Yes I did, but I was about nine and remember that the show, based on Charles Addams' New Yorker magazine cartoons, was full of great characters but mundane stories - partly because they made 64 half-hours in two years.
What drew me then was the extraordinary John Astin as Gomez, the beautiful Carolyn Jones as Morticia and the gargoyles that were Uncle Fester and Lurch.
What draws me likewise to this musical version is the portrayals of those same characters: Cameron Blakely is a marvellously spirited Gomez - not as mad-looking as Astin, but possessed of a silly energy and the best lines of the night. Samantha Womack is great as the deadpan Morticia, for whom "Death is Just Around the Corner" - as one of her cheerier songs puts it.

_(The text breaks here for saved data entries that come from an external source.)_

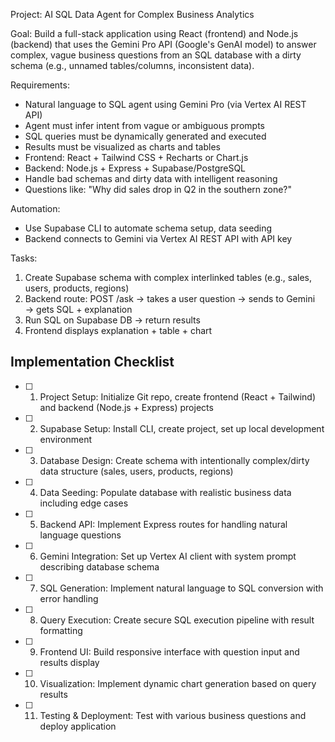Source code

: Project: AI SQL Data Agent for Complex Business Analytics

Goal:
Build a full-stack application using React (frontend) and Node.js (backend)
that uses the Gemini Pro API (Google's GenAI model) to answer complex, vague business questions
from an SQL database with a dirty schema (e.g., unnamed tables/columns, inconsistent data).

Requirements:
- Natural language to SQL agent using Gemini Pro (via Vertex AI REST API)
- Agent must infer intent from vague or ambiguous prompts
- SQL queries must be dynamically generated and executed
- Results must be visualized as charts and tables
- Frontend: React + Tailwind CSS + Recharts or Chart.js
- Backend: Node.js + Express + Supabase/PostgreSQL
- Handle bad schemas and dirty data with intelligent reasoning
- Questions like: "Why did sales drop in Q2 in the southern zone?"

Automation:
- Use Supabase CLI to automate schema setup, data seeding
- Backend connects to Gemini via Vertex AI REST API with API key

Tasks:
1. Create Supabase schema with complex interlinked tables (e.g., sales, users, products, regions)
2. Backend route: POST /ask → takes a user question → sends to Gemini → gets SQL + explanation
3. Run SQL on Supabase DB → return results
4. Frontend displays explanation + table + chart

## Implementation Checklist

- [ ] 1. Project Setup: Initialize Git repo, create frontend (React + Tailwind) and backend (Node.js + Express) projects
- [ ] 2. Supabase Setup: Install CLI, create project, set up local development environment
- [ ] 3. Database Design: Create schema with intentionally complex/dirty data structure (sales, users, products, regions)
- [ ] 4. Data Seeding: Populate database with realistic business data including edge cases
- [ ] 5. Backend API: Implement Express routes for handling natural language questions
- [ ] 6. Gemini Integration: Set up Vertex AI client with system prompt describing database schema
- [ ] 7. SQL Generation: Implement natural language to SQL conversion with error handling
- [ ] 8. Query Execution: Create secure SQL execution pipeline with result formatting
- [ ] 9. Frontend UI: Build responsive interface with question input and results display
- [ ] 10. Visualization: Implement dynamic chart generation based on query results
- [ ] 11. Testing & Deployment: Test with various business questions and deploy application

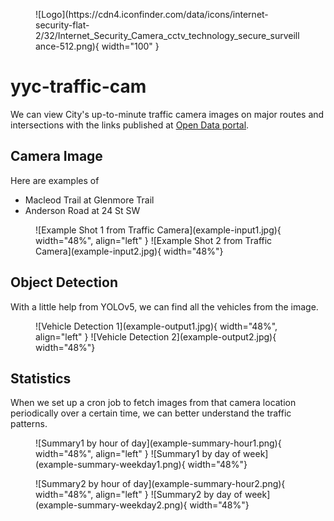 <figure markdown>
![Logo](https://cdn4.iconfinder.com/data/icons/internet-security-flat-2/32/Internet_Security_Camera_cctv_technology_secure_surveillance-512.png){ width="100" }
</figure>

# yyc-traffic-cam

We can view City's up-to-minute traffic camera images on major routes and intersections with the links published at [Open Data portal](https://data.calgary.ca/Transportation-Transit/Traffic-Cameras/k7p9-kppz).

## Camera Image

Here are examples of

- Macleod Trail at Glenmore Trail
- Anderson Road at 24 St SW

<figure markdown>
![Example Shot 1 from Traffic Camera](example-input1.jpg){ width="48%", align="left" }
![Example Shot 2 from Traffic Camera](example-input2.jpg){ width="48%"}
</figure>

## Object Detection

With a little help from YOLOv5, we can find all the vehicles from the image.

<figure markdown>
![Vehicle Detection 1](example-output1.jpg){ width="48%", align="left" }
![Vehicle Detection 2](example-output2.jpg){ width="48%"}
</figure>

## Statistics

When we set up a cron job to fetch images from that camera location periodically over a certain time,
we can better understand the traffic patterns.

<figure markdown>
![Summary1 by hour of day](example-summary-hour1.png){ width="48%", align="left" }
![Summary1 by day of week](example-summary-weekday1.png){ width="48%"}
</figure>

<figure markdown>
![Summary2 by hour of day](example-summary-hour2.png){ width="48%", align="left" }
![Summary2 by day of week](example-summary-weekday2.png){ width="48%"}
</figure>

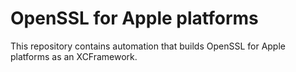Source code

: # OpenSSL for Apple platforms

This repository contains automation that builds OpenSSL for Apple platforms as an XCFramework.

And Les Dennis is a terrific choice as Fester, complete with bald head, trademark coat and complete lack of a cogent mind, while Lurch is heavy on his big-booted feet in the form of Dickon Gough, whose tread makes the house shake and whose voice can probably be heard by whales off Alaska.
The show is marked down, though, for failing to exploit one of the family's greatest creations, the disembodied arm "Thing", here barely seen.
Once again these brilliant character creations are stuck in a musical plot aimed apparently at the "Frozen" generation, with a fantastic set, lighting and genre musical score of appeal to romantics everywhere. But this is accompanied by a lame plot - surprisingly by "Jersey Boys" writers Marshall Brickman and Rick Elice - born of eldest child Wednesday's desire to marry a normal guy.
Wednesday - musicals star Carrie Hope Fletcher - has some big songs to sing but not much else to do. Her little brother Pugsley (Grant McIntyre), is fun but a side character and the beau and his parents - Oliver Ormson, with Charlotte Page and Dale Ripley as mum and dad, are only there to reveal the weirdness of the Addams's normality.
The show starts strongly, but after the interval a couple of good early songs give way to more songs and less plot and comedy, which isn't the Addams family I wanted to reacquaint myself with.